Roger’s birthday (his actual one, not his half Birthday or Billionth second birthday which we also celebrated this past year) was at the beginning of January. So, realizing that if I made an regular piecaken I would destroy us both (the side effects of eating gluten and too much sugar are not fun anymore) I decided to make it paleo instead.
Apple pie, cappuccino cake & espresso buttercream Piecaken!
Lets do this….
Paleo apple pie
After searching for recipes and testing pie crusts I finally gave up and made it up myself. So here’s my Paleo apple pie recipe
For a Double Pie Crust:
1 cup cassava flour
1cup coconut flour
1 tsp Salt
2/3c + 2 tbsp of butter or palm shortening (I used butter cause that was my only option)
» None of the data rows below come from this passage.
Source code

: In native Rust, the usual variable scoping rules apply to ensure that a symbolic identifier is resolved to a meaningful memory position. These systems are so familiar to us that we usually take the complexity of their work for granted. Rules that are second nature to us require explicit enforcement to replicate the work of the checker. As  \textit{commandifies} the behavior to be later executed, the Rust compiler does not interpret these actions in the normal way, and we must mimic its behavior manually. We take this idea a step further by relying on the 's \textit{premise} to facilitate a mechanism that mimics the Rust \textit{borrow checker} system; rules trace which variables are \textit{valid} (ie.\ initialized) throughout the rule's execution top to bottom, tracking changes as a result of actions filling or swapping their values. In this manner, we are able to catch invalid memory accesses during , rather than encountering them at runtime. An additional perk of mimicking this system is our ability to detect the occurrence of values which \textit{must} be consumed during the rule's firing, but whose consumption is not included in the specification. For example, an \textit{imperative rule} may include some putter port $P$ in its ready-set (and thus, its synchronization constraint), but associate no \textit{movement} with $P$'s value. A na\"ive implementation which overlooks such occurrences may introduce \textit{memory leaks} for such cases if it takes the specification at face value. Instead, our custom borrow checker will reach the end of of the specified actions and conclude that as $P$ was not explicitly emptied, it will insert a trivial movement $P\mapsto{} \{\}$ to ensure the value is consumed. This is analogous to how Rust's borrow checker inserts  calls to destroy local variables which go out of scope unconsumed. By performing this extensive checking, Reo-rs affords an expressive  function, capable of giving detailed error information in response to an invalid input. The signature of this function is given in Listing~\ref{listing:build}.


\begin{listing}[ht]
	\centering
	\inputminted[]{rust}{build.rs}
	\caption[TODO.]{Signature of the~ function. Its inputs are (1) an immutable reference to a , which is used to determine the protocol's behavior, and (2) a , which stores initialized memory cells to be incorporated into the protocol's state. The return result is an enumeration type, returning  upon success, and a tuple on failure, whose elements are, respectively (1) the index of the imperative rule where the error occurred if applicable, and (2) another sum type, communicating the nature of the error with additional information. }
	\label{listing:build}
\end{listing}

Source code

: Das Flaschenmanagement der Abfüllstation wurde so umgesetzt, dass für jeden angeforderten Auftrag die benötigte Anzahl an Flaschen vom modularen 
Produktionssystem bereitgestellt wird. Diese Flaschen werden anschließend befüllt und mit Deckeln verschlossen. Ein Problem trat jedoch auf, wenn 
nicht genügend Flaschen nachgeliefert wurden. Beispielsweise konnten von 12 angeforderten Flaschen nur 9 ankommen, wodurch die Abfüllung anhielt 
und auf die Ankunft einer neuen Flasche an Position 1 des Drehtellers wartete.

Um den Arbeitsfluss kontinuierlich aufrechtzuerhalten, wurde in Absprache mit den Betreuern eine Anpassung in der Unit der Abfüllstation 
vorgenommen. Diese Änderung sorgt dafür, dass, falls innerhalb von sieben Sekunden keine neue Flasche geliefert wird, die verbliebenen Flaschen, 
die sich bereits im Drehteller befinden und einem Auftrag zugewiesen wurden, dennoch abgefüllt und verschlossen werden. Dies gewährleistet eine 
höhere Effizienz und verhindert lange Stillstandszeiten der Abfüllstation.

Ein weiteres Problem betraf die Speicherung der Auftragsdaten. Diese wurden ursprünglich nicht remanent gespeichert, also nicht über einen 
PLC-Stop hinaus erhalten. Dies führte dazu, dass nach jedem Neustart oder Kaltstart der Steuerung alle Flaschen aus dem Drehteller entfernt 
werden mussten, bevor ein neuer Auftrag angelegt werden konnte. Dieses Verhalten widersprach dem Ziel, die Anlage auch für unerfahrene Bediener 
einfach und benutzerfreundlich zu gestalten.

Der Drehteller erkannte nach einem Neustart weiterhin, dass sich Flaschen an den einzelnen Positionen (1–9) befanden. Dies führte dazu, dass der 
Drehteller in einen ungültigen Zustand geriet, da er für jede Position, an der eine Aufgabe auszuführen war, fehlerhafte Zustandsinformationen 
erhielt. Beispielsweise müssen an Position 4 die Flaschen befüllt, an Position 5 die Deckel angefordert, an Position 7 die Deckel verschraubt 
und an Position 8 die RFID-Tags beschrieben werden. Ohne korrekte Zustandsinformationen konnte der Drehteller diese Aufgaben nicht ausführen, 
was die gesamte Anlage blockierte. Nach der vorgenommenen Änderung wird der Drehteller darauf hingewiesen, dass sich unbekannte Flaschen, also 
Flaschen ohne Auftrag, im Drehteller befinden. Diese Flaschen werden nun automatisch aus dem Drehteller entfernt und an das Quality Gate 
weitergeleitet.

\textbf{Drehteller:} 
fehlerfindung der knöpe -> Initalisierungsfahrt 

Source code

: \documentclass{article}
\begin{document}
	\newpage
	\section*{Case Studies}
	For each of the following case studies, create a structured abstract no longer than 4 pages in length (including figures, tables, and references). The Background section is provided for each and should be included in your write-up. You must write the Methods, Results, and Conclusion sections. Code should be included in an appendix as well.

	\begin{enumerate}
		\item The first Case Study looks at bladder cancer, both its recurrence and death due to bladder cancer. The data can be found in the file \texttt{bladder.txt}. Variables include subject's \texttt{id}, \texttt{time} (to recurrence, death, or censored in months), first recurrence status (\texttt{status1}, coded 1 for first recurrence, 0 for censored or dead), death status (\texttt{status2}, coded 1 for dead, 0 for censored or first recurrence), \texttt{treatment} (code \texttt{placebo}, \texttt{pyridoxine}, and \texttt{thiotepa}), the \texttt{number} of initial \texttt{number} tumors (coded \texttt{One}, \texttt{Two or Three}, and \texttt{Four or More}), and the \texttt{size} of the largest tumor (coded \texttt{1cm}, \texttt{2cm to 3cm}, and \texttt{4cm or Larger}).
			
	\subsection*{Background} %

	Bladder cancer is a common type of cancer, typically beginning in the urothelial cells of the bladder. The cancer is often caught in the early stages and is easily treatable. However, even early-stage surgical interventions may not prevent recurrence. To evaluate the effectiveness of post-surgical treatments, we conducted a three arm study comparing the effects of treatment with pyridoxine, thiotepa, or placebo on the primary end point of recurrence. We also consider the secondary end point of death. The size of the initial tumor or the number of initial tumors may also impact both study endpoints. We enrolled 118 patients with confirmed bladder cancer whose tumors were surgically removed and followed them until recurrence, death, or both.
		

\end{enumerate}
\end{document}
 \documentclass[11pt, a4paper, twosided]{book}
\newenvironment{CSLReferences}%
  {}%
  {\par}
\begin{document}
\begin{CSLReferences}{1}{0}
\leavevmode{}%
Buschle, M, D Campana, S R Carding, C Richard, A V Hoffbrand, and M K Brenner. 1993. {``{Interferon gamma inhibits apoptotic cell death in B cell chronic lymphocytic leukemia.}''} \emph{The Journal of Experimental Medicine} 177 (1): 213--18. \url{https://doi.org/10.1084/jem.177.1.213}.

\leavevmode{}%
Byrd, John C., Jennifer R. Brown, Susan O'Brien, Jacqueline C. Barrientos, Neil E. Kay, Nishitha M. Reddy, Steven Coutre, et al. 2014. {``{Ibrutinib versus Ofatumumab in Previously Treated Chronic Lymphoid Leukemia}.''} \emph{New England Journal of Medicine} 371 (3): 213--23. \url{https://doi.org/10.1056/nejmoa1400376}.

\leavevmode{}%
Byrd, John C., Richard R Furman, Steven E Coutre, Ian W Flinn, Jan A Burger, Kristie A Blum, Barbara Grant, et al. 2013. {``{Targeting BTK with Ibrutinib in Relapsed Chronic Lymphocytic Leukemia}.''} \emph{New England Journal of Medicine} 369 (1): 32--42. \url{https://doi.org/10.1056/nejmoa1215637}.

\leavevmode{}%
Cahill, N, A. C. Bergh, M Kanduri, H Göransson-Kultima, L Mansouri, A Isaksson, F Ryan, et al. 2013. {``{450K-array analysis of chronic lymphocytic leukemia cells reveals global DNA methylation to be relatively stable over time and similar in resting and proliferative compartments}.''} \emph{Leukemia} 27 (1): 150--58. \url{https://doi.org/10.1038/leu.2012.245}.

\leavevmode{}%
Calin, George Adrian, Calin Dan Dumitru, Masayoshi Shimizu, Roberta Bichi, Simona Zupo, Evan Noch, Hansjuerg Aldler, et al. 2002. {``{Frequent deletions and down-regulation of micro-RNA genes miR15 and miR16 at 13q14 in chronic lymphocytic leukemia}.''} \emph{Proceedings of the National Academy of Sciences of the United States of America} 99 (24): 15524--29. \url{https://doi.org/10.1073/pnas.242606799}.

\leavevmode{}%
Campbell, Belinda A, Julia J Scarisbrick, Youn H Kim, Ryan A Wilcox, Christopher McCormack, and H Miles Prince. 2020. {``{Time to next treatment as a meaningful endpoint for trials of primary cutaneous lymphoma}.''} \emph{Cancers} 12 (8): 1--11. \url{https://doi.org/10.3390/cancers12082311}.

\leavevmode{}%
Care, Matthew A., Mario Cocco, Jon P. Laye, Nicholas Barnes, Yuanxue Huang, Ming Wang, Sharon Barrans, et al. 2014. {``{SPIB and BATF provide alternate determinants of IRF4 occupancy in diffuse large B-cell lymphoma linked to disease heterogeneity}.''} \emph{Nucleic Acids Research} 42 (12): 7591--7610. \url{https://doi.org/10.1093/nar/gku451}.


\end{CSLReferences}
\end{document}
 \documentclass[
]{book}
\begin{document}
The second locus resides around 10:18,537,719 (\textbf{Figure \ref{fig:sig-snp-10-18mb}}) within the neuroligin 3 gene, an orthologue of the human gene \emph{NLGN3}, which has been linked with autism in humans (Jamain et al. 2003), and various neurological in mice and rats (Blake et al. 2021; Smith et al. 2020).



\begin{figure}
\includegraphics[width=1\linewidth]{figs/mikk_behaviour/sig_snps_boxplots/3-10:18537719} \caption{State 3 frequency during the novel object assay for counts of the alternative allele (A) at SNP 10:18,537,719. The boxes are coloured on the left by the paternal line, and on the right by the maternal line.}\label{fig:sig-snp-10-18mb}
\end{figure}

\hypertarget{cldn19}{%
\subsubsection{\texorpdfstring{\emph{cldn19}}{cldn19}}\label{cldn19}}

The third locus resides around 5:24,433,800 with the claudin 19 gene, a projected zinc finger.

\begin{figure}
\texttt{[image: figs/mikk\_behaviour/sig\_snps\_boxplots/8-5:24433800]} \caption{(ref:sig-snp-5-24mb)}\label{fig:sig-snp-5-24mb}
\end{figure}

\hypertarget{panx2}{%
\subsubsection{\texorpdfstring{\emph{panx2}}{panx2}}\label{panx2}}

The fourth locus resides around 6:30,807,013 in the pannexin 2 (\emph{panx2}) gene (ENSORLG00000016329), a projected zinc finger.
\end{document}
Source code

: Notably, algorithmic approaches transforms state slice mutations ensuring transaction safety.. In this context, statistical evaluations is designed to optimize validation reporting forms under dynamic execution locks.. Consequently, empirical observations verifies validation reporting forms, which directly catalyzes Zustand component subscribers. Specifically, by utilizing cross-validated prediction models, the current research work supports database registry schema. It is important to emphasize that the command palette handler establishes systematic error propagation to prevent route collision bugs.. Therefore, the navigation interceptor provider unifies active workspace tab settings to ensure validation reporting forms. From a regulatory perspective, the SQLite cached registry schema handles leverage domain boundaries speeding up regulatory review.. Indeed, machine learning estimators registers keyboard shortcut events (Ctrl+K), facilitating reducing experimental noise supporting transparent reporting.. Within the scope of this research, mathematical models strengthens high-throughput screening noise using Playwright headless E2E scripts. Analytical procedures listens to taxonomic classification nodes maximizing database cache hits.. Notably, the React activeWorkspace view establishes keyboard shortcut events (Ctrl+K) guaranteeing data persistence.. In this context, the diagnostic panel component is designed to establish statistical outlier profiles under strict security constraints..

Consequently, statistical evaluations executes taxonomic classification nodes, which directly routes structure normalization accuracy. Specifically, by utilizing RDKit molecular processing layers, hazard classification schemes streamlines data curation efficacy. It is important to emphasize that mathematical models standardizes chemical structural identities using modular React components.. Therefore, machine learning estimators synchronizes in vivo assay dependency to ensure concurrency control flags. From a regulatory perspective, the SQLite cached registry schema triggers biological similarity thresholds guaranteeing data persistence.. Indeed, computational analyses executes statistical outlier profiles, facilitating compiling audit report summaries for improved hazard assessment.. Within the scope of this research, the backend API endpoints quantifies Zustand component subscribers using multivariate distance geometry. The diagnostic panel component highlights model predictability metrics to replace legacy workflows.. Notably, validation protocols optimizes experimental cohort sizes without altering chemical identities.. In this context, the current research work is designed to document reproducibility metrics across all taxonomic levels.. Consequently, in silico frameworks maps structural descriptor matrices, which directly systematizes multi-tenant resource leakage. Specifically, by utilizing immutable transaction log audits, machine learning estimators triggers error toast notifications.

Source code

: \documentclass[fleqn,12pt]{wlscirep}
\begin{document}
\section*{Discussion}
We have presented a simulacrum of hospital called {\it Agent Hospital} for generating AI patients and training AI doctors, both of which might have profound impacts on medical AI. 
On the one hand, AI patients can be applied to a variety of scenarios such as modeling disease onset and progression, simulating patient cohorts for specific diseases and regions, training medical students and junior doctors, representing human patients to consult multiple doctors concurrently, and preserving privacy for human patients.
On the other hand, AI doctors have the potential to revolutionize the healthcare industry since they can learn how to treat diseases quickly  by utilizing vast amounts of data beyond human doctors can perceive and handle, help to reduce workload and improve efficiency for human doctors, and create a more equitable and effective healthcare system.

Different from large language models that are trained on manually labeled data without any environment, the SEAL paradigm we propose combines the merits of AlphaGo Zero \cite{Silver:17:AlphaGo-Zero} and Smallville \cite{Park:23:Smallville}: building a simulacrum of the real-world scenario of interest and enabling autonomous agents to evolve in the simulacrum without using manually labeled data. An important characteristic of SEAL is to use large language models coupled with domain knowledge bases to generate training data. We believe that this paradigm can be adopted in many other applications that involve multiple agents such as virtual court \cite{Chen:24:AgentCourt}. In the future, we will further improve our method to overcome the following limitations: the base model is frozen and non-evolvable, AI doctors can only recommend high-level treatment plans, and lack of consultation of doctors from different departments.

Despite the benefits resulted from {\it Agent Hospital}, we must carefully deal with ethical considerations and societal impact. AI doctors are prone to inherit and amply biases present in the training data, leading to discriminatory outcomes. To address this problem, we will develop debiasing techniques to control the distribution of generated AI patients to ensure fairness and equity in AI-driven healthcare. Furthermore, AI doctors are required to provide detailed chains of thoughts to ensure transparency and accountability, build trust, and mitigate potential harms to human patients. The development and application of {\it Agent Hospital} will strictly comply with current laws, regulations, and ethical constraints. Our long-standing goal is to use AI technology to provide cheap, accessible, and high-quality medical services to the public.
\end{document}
4-6 Tbsp of cold water or even a little more because of the absorbent coconut flour
I use a food processor but you can go either way. Combine the dry ingredients and then cut in the butter or shortening till cut into pea sized pieces. Add 4-6 tablespoons of water or until crust combines well (you have to add more water than normal due to the super absorbent coconut flour). Wrap in plastic wrap and cool in the fridge for 15 minutes. Then roll out between sheets of plastic wrap. Remove the top sheet of plastic wrap and then flip into your pie pan. I couldn’t get mine to stay together completely, so if yours cracks a bit or pieces come off just stick them back in there.
Paleo Apple Pie Filling:
3-4 green apples peeled and thinly sliced
pinch of salt
2 Tbs lemon juice
1/2 tsp vanilla extract
2 Tbsp cassava flour
4 Tbsp honey
Optional: butter to dot on the filling
Toss all the filling ingredients together in a bowl, then put into the pie crust. Dot with butter if you like. Then cover your pie with your second pie crust. Mine did have a couple of cracks in it, I just left them alone knowing that I would dump the whole thing into a cake later. 😉 Bake the pie in a preheated oven at 350 for about 30 minutes. I highly recommend covering the edge crust with foil so it doesn’t burn during the baking.
If all you wanted was an apple pie then Viola! If your up for the whole piecaken then see the rest of the recipe below.
So I always make my pie the day before so that the day of, I actually get to leave my kitchen at some point. So with your pie prepared… start making your cake.
I adapted a recipe again for size and flavor from thepaleomom.com. She was bold enough to make a fully paleo frosting as well! I just couldn’t do it this go around… maybe next time.
8 eggs at room temperature
1/3 cup melted coconut oil or ghee
1/3 cup melted unsalted butter
2/3 cup honey
1/3 cup cassava flour
1/2 cup coconut flour
1/2 tsp salt
1/2 tsp baking soda
2 tsp instant coffee
1/2 tsp vanilla extract
Either grease your 9″ springform pan for piecaken or if your just having the cake then prepare 2 8″ or 9″ cake pans. Preheat the oven to 350 degrees. Combine the instant coffee and vanilla extract and let it sit for a couple of minutes to dissolve. Then combine all ingredients including your coffee and vanilla mixture. Stir 3-4 minutes to combine thuroughly. For the piecaken, pour just enough of the cake batter to cover the bottom of the pan. Then dump in the pie (the pie is upside down in the cake pan now). Then pour the rest of the batter over the pie. Bake for 30 minutes or until cake is done in the center. Remember that when you test for doneness, don’t go too deep or you will hit your pie! Allow pie to cool then frost!
So like I said… I cheated and made regular ole buttercream frosting with powdered sugar and everything. I was already pushing it with the extremely experimental pie and cake involved in this thing and wanted something that I was sure would turn out “normal”. But now having tried it out, next time I will definitely give paleo frosting a try.
So I used this Espresso Buttercream recipe. Be sure to dissolve the coffee in the vanilla, I forgot and just added the coffee by itself and it was totally unnoticeable in the frosting. So I had to add a second round of coffee that had been dissolved in the vanilla… much better.